[Records]

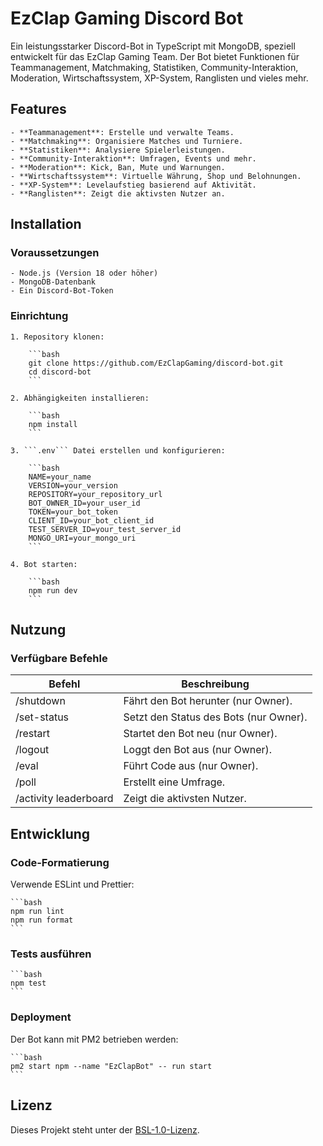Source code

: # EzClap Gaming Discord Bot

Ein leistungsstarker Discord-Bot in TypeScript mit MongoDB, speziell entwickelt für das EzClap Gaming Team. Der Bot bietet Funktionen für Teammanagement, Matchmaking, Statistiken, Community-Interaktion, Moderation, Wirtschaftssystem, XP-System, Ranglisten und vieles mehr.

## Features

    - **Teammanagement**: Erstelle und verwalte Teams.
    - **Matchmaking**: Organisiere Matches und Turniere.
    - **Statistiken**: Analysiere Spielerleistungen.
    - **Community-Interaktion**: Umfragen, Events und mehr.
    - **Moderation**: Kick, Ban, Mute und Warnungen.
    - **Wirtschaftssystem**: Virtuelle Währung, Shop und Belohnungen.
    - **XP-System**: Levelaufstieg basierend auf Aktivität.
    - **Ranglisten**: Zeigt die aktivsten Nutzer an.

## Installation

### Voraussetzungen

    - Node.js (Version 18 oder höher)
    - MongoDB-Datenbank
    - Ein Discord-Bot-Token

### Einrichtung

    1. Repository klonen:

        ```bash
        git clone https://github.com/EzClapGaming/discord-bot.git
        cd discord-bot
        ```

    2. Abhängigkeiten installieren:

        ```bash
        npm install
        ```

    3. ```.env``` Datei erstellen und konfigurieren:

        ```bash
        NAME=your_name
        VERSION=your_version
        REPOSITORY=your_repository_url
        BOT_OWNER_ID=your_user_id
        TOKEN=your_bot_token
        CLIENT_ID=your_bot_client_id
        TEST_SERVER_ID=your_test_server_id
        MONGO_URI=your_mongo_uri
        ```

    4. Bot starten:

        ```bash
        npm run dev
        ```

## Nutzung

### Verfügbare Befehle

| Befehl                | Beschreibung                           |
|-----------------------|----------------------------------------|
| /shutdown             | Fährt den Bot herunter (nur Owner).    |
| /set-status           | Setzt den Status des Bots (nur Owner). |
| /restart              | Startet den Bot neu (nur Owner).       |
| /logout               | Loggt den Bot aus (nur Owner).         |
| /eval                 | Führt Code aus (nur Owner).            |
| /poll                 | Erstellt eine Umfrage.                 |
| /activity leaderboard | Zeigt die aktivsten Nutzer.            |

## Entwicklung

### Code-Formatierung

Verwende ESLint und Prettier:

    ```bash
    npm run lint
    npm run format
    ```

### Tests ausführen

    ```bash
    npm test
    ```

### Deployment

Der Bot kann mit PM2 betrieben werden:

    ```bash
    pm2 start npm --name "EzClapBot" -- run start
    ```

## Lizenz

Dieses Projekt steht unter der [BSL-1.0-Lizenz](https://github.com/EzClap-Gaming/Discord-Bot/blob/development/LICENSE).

[How to complete this task] Everything from the first line of the listing above through the line that contains "- **Ranglisten**: Zeigt" is to be restated word for word, minus the pictures.

[Result for this task]
Source code

: # EzClap Gaming Discord Bot

Ein leistungsstarker Discord-Bot in TypeScript mit MongoDB, speziell entwickelt für das EzClap Gaming Team. Der Bot bietet Funktionen für Teammanagement, Matchmaking, Statistiken, Community-Interaktion, Moderation, Wirtschaftssystem, XP-System, Ranglisten und vieles mehr.

## Features

    - **Teammanagement**: Erstelle und verwalte Teams.
    - **Matchmaking**: Organisiere Matches und Turniere.
    - **Statistiken**: Analysiere Spielerleistungen.
    - **Community-Interaktion**: Umfragen, Events und mehr.
    - **Moderation**: Kick, Ban, Mute und Warnungen.
    - **Wirtschaftssystem**: Virtuelle Währung, Shop und Belohnungen.
    - **XP-System**: Levelaufstieg basierend auf Aktivität.
    - **Ranglisten**: Zeigt die aktivsten Nutzer an.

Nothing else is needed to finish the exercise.